Doorrail - when Railways tried to be everything to everyone

 

doorrail leaflet

A new service from Railways

Saves time and storage

Doorrail terminal list

With the corporatisation of New Zealand Railways in 1982 came the deregulation of land transport that saw abolition of the 150km limit on road competition with rail. The more commercially oriented Railways Corporation knew it had to respond to competition or it would lose far too much business, and "doorrail" was a product designed specifically to cater for smaller businesses and consignments of less than a wagon load. It linked the small local road carriers that had for many years hauled freight from railways freight depots to and from customers on contract, to provide a general door-to-door freight consignment service across the country.  

As the leaflet shows, it aims to be customer friendly, enabling quoting for just about anything door-to-door by phone, and NZR would arrange the private carriers to do the road haulage component (and it was even offering to do fully road haulage if appropriate, which would make sense for freight from say Taupo to Tauranga). 

The list of depots is a precursor to the consolidation of rail freight depots in the late 1980s.  The list is instructive, and would be considered excessive today. Otiria for the Far North and Whangarei for the rest of Northland.  Auckland at Beach Place and Britomart Place is a far cry from the construction of the Britomart rail terminal and complete removal of the downtown Auckland rail freight terminal (except for the Port of Auckland).  Southdown would become Auckland's freight hub.  For Waikato, Hamilton is the natural hub, but Taumarunui remained as well, effectively as the central Plateau hub for freight. That role disappeared some years ago.  In the Bay of Plenty, Tauranga, Rotorua and Taneatua were the hubs, and of those Tauranga is the only one that remains. The Rotorua branch line would prove to have insufficient volumes of freight to be economic, especially as its steepness limited loads (and added to fuel use) and its alignment towards Hamilton did not fit into a town that increasingly relied on the Port of Tauranga.  New Plymouth is the natural hub for Taranaki, Whanganui for that town, but it seemed odd to include Feilding alongside Palmerston North.  Likewise Levin for the Manawatu (both Levin and Feilding are no longer general freight depots for Kiwirail). To the east, Gisborne is of course no longer connected to the rest of the network, but Napier and Hastings are both general freight depots (Napier albeit based in Ahuriri and focused on port traffic).  Masterton and Wellington remain the two freight depots in the Wellington region.
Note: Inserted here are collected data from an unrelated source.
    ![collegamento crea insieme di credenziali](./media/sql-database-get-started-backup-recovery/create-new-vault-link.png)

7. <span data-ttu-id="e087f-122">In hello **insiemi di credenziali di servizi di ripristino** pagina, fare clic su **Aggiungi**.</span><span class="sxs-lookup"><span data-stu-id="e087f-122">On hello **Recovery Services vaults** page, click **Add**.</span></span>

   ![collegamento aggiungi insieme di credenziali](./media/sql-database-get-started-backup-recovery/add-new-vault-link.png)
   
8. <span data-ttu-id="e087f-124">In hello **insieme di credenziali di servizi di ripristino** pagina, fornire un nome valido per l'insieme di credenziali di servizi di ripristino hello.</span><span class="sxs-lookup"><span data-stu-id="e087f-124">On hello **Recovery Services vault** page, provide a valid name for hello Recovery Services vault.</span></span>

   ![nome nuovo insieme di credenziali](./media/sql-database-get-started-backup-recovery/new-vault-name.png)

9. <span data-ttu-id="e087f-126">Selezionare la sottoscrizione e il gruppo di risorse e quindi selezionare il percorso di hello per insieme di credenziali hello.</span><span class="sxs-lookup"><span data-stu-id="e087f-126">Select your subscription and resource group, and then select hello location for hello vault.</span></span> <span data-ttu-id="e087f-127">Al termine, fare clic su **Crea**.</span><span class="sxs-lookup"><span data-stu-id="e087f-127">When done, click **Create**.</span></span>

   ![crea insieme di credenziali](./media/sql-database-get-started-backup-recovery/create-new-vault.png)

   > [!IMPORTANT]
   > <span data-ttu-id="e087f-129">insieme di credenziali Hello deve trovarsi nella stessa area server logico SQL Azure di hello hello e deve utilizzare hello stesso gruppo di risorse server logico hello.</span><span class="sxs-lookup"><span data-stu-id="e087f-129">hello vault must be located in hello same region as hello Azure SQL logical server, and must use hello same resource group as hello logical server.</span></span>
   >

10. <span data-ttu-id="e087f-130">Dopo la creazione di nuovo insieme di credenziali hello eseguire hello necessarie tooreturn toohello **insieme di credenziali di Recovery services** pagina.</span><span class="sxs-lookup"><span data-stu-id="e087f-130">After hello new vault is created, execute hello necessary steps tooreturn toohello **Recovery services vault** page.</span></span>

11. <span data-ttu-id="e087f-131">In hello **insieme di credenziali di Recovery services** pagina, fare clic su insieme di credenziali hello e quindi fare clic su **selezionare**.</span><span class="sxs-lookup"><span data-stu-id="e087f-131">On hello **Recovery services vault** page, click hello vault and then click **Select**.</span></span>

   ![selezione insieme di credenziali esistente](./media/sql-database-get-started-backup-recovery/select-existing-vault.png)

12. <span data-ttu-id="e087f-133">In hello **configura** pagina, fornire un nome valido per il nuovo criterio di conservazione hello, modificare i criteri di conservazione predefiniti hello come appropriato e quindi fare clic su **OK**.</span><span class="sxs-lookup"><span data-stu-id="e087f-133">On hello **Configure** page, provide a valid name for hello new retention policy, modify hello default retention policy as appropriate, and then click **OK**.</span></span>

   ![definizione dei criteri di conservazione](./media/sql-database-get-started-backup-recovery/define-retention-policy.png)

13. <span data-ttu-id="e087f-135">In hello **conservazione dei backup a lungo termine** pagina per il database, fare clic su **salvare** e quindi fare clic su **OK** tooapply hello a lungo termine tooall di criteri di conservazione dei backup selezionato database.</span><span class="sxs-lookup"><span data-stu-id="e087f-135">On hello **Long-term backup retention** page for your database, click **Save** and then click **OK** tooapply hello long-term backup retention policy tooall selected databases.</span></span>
Down south, Spring Creek remains the sole depot for the top of the South Island, with Greymouth for the West Coast.  On the Main South Line doorrail depots were at Christchurch, Ashburton, Timaru, Oamaru, Dunedin, Gore and Invercargill.  Today neither Ashburton, Oamaru nor Gore handle general freight.

Doorrail as a product eventually faded away because it was increasingly not commercially viable for the Railways Corporation to seek to be everything to everyone in freight, and consignments of less than a rail wagon lot, or increasingly a container, were simply too costly to handle. Kiwirail today only handles bulk commodities or container-loads of freight.